⚠️ Warnings
A very important aspect during tapentadol therapy is its addictive potential. Individuals taking opioid receptor agonists must be continuously monitored to detect misuse without medical indication and dependence. Both the prescriber and the dispensing pharmacist should inform the patient about this phenomenon.
In cases of polypharmacy, i.e. when a patient is taking several medications simultaneously that include, in addition to tapentadol, other sedating agents such as benzodiazepines, particular caution should be exercised. Concomitant use of such preparations may lead to enhanced sedation, somnolence, respiratory depression, coma, and even death. In such cases, the doses and timing of administration should be reviewed, or alternative treatment methods should be considered to avoid potentiated adverse effects. It is important to inform the patient about this effect of taking medications from the aforementioned groups.
Substances with central nervous system or respiratory depressant effects, such as benzodiazepines, antipsychotics, other opioids, antitussives, H1 antihistamines, barbiturates, and alcohol, when used concomitantly with tapentadol, increase the risk of coma and even death due to cumulative CNS depressant effects. Excessive sedation and respiratory depression may occur.
Patients with head injuries and with a history of, or confirmed, increased intracranial pressure, those in a coma, or with impaired consciousness should not use tapentadol. Patients in this risk group are continuously monitored, and this drug could mask the true clinical picture.
In individuals who experience seizures or those at increased risk, the use of tapentadol is not recommended. When taken together with other drugs that lower the seizure threshold, there is a risk of seizure occurrence. No clinical data are available on this subject, as patients with seizure disorders were excluded from clinical trials. The same applies to patients with renal impairment.
In patients with hepatic impairment, particular caution should also be exercised, especially at the start of therapy. Clinical data indicate increased systemic exposure to tapentadol compared to individuals with normal hepatic function.
Opioid receptor agonists may cause spasm of the sphincter of Oddi, which may manifest as paroxysmal pain in the right hypochondrium (hepatic colic). Patients with diagnosed pancreatic and biliary tract diseases should use tapentadol-containing preparations with particular caution.
In the case of tapentadol therapy combined with drugs that have mixed agonist-antagonist properties (e.g. pentazocine) or with partial opioid receptor agonists (e.g. buprenorphine), particular caution should be exercised due to the risk of potentiated adverse effects, which necessitates continuous patient monitoring.
Tapentadol used concomitantly with tricyclic antidepressants, selective serotonin reuptake inhibitors (SSRIs), serotonin-norepinephrine reuptake inhibitors (SNRIs), antipsychotics, and other medicinal products that lower the seizure threshold may increase the risk of convulsions. Furthermore, cases of serotonin syndrome have been reported. Discontinuation of serotonergic drugs usually improved the patient's condition.
Inhibition of uridine diphosphate transferase, which is involved in the elimination pathway of tapentadol, by drugs such as fluconazole, ketoconazole, and meclofenamic acid, may result in increased systemic exposure to tapentadol.

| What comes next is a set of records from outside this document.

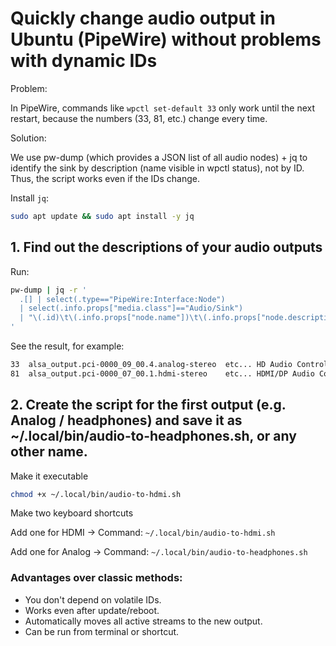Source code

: # Quickly change audio output in Ubuntu (PipeWire) without problems with dynamic IDs
Problem:

In PipeWire, commands like ```wpctl set-default 33``` only work until the next restart, because the numbers (33, 81, etc.) change every time.

Solution:

We use pw-dump (which provides a JSON list of all audio nodes) + jq to identify the sink by description (name visible in wpctl status), not by ID.
Thus, the script works even if the IDs change.

Install ```jq```:
```bash
sudo apt update && sudo apt install -y jq
```

## 1. Find out the descriptions of your audio outputs

Run:
```bash
pw-dump | jq -r '
  .[] | select(.type=="PipeWire:Interface:Node")
  | select(.info.props["media.class"]=="Audio/Sink")
  | "\(.id)\t\(.info.props["node.name"])\t\(.info.props["node.description"])"
'
```
See the result, for example:
```bash
33	alsa_output.pci-0000_09_00.4.analog-stereo	etc... HD Audio Controller Analog Stereo
81	alsa_output.pci-0000_07_00.1.hdmi-stereo	etc... HDMI/DP Audio Controller Digital Stereo (HDMI)
```
## 2. Create the script for the first output (e.g. Analog / headphones) and save it as ~/.local/bin/audio-to-headphones.sh, or any other name.

Make it executable
```bash
chmod +x ~/.local/bin/audio-to-hdmi.sh
```
Make two keyboard shortcuts

Add one for HDMI → Command: ```~/.local/bin/audio-to-hdmi.sh```

Add one for Analog → Command: ```~/.local/bin/audio-to-headphones.sh```

### Advantages over classic methods:
- You don't depend on volatile IDs.
- Works even after update/reboot.
- Automatically moves all active streams to the new output.
- Can be run from terminal or shortcut.

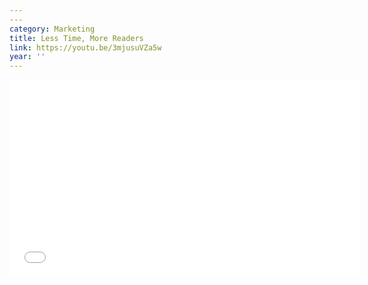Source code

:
 ```yaml
---
---
category: Marketing
title: Less Time, More Readers
link: https://youtu.be/3mjusuVZa5w
year: ''
---
```

<iframe width="560" height="315" src="{{ page.link }}" frameborder="0" allowfullscreen></iframe>
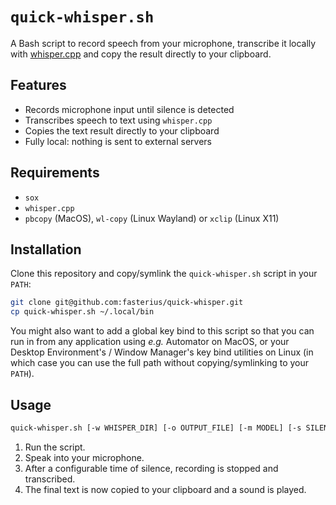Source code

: # `quick-whisper.sh`

A Bash script to record speech from your microphone, transcribe it locally with
[whisper.cpp](https://github.com/ggml-org/whisper.cpp) and copy the result
directly to your clipboard.

## Features

- Records microphone input until silence is detected
- Transcribes speech to text using `whisper.cpp`
- Copies the text result directly to your clipboard
- Fully local: nothing is sent to external servers

## Requirements

- `sox`
- `whisper.cpp`
- `pbcopy` (MacOS), `wl-copy` (Linux Wayland) or `xclip` (Linux X11)

## Installation

Clone this repository and copy/symlink the `quick-whisper.sh` script in your
`PATH`:

```bash
git clone git@github.com:fasterius/quick-whisper.git
cp quick-whisper.sh ~/.local/bin
```

You might also want to add a global key bind to this script so that you can run
in from any application using _e.g._ Automator on MacOS, or your Desktop
Environment's / Window Manager's key bind utilities on Linux (in which case you
can use the full path without copying/symlinking to your `PATH`).

## Usage

```bash
quick-whisper.sh [-w WHISPER_DIR] [-o OUTPUT_FILE] [-m MODEL] [-s SILENCE_DURATION]"
```

1. Run the script.
2. Speak into your microphone.
3. After a configurable time of silence, recording is stopped and transcribed.
4. The final text is now copied to your clipboard and a sound is played.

Substances that induce uridine diphosphate transferase, such as rifampicin, phenobarbital, and St. John's wort, may decrease the efficacy of tapentadol and increase the risk of potentiated adverse effects.
Patients being treated with monoamine oxidase inhibitors or who have discontinued such drugs within the preceding 14 days should not use tapentadol due to the high risk of hypertensive crisis caused by elevated norepinephrine concentrations at the synapses.